検査数と実効再生産数の課題~コロナウイルスのデータサイエンス(243)

この記事は、昨日、作成して、中断したものを再開して作成しましたので、最新のデータが、1日古くなっていますが、大勢に影響しないので、掲載します。

課題は、オミクロン株の拡大をどうみるかです。

図1は、東京都の実効再生産数です。翌21日の値は2.28で、少し下がっていますが、大勢はかわりません。

2022/01/20 全国2.29 東京都2.49 2022/01/21 全国2.15 東京都2.28

図2は、東京都のPCR検査数ですが、頭打ちです。

東京都のデータでは、PCR検査数が頭打ちで、実効再生産数のパターンに反映しているように見えます。

図は、出していませんが、全国のデータでも同じ傾向が見られます。

実効拡大再生産数の計算式は「(直近7日間の新規陽性者数/その前7日間の新規陽性者数)^(平均世代時間/報告間隔)」です。平均世代時間は5日、報告間隔は7日と仮定しています。リアルタイム性を重視して流行動態を把握するため、報告日ベースによる簡易的な計算式を用いています。

つまり、実効拡大再生産数のデータには、PCR検査数の変化に伴う変動は補正されていないことになります。

図3は、検査の陽性者数ですが、検査数が増えれば陽性者数は増えます。図2と比べると、その影響があるように見えます。

発病率が一定であれば、感染者数よりも、入院患者数のデータの方が信頼できます。 もちろん、デルタ株が、オミクロン株になると、発病率が変化してしまいますが、流行の主なウイルス株が交代しなければ、発病率に大きな変化はないと考えられます。

そこで、図4に、東京都の入院患者数の1週間前との日を示します。

この図を見ると、増加傾向は、赤線で示すように、12月には既に、始まっています。

一方、図2のPCRの検査人数をみると、12月が検査数が減少しています。

図1の実効拡大再生産数をみると、12月に入ると、緩やかですが、実効再生産数が増加してます。

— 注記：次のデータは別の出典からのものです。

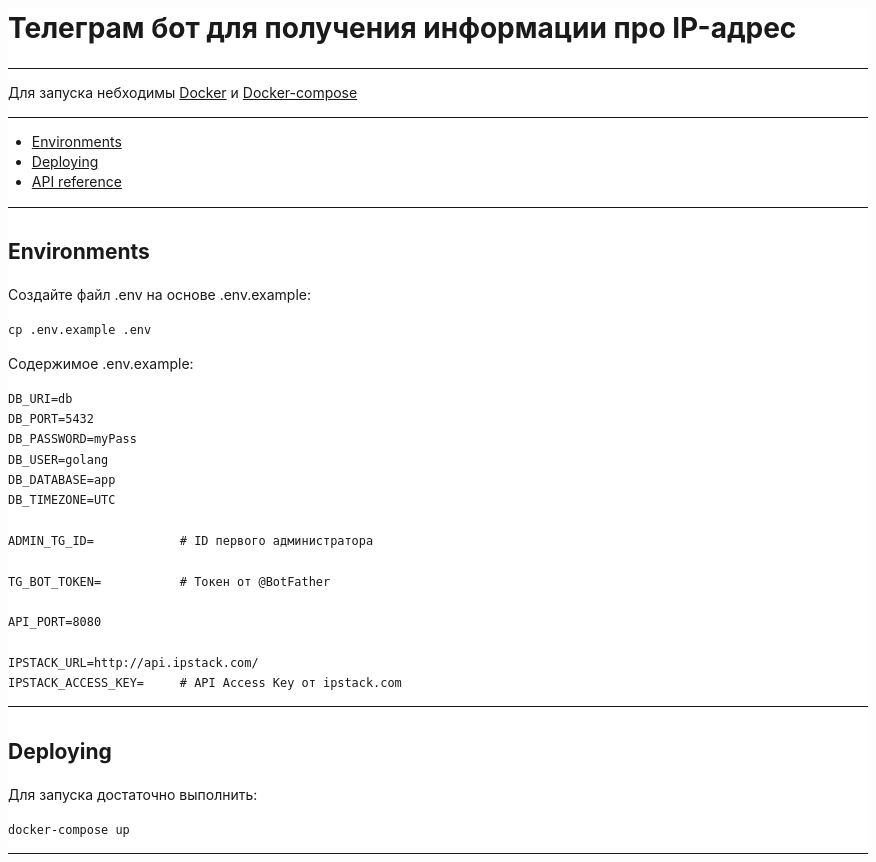 # Телеграм бот для получения информации про IP-адрес

---

Для запуска небходимы [Docker](https://www.docker.com/)
и [Docker-compose](https://github.com/docker/compose)

---

* [Environments](#environments)
* [Deploying](#deploying)
* [API reference](#api-reference)

---

## Environments

Создайте файл .env на основе .env.example:

```shell
cp .env.example .env
```

Содержимое .env.example:

```dotenv
DB_URI=db
DB_PORT=5432
DB_PASSWORD=myPass
DB_USER=golang
DB_DATABASE=app
DB_TIMEZONE=UTC

ADMIN_TG_ID=            # ID первого администратора

TG_BOT_TOKEN=           # Токен от @BotFather

API_PORT=8080

IPSTACK_URL=http://api.ipstack.com/
IPSTACK_ACCESS_KEY=     # API Access Key от ipstack.com

```

---

## Deploying

Для запуска достаточно выполнить:

```shell
docker-compose up
```

---
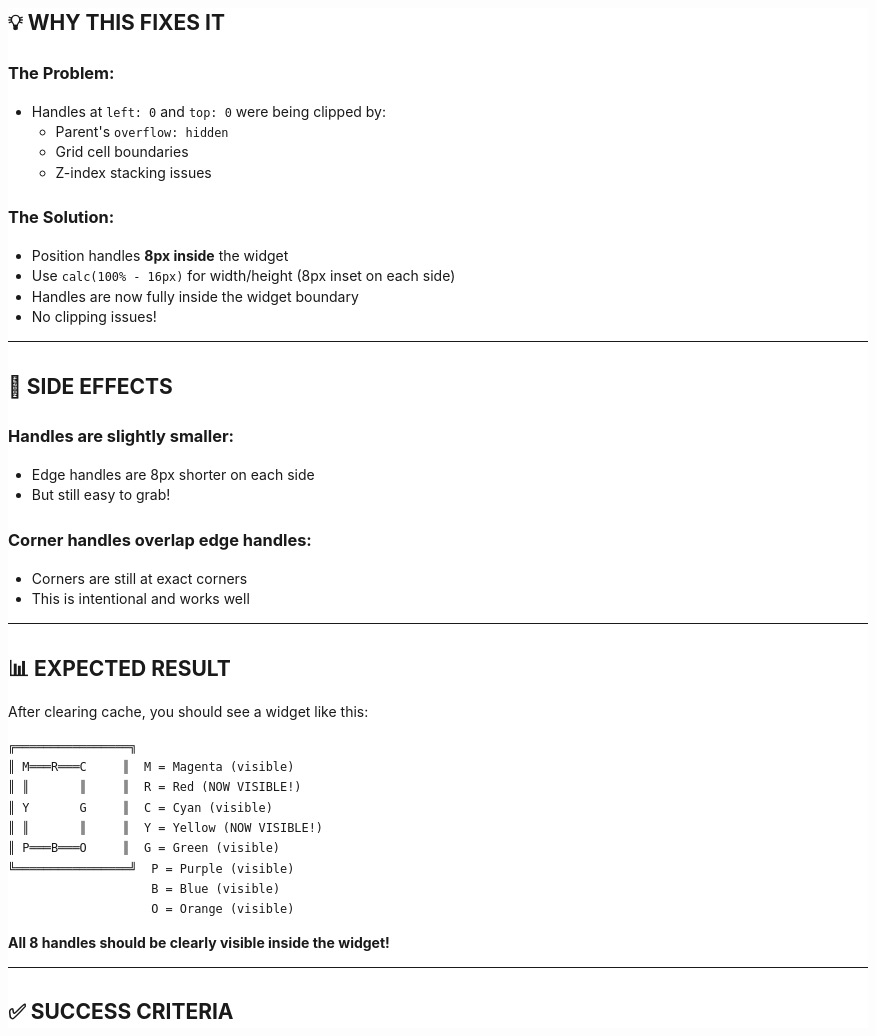 
## 💡 **WHY THIS FIXES IT**

### **The Problem:**
- Handles at `left: 0` and `top: 0` were being clipped by:
  - Parent's `overflow: hidden`
  - Grid cell boundaries
  - Z-index stacking issues

### **The Solution:**
- Position handles **8px inside** the widget
- Use `calc(100% - 16px)` for width/height (8px inset on each side)
- Handles are now fully inside the widget boundary
- No clipping issues!

---

## 🎨 **SIDE EFFECTS**

### **Handles are slightly smaller:**
- Edge handles are 8px shorter on each side
- But still easy to grab!

### **Corner handles overlap edge handles:**
- Corners are still at exact corners
- This is intentional and works well

---

## 📊 **EXPECTED RESULT**

After clearing cache, you should see a widget like this:

```
╔════════════════╗
║ M═══R═══C     ║  M = Magenta (visible)
║ ║       ║     ║  R = Red (NOW VISIBLE!)
║ Y       G     ║  C = Cyan (visible)
║ ║       ║     ║  Y = Yellow (NOW VISIBLE!)
║ P═══B═══O     ║  G = Green (visible)
╚════════════════╝  P = Purple (visible)
                    B = Blue (visible)
                    O = Orange (visible)
```

**All 8 handles should be clearly visible inside the widget!**

---

## ✅ **SUCCESS CRITERIA**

羽田空港で、最初のオミクロン株が確認されたのは、12月7日です。

12月の最初から、オミクロン株の感染拡大が始まっていたと思われます。

PCR検査数の影響を排除するには、入院患者数に注目する方法も有効化もしれません。

また、検査数が多いはずの、抗体検査については、全く、統計があがっていないように見えます。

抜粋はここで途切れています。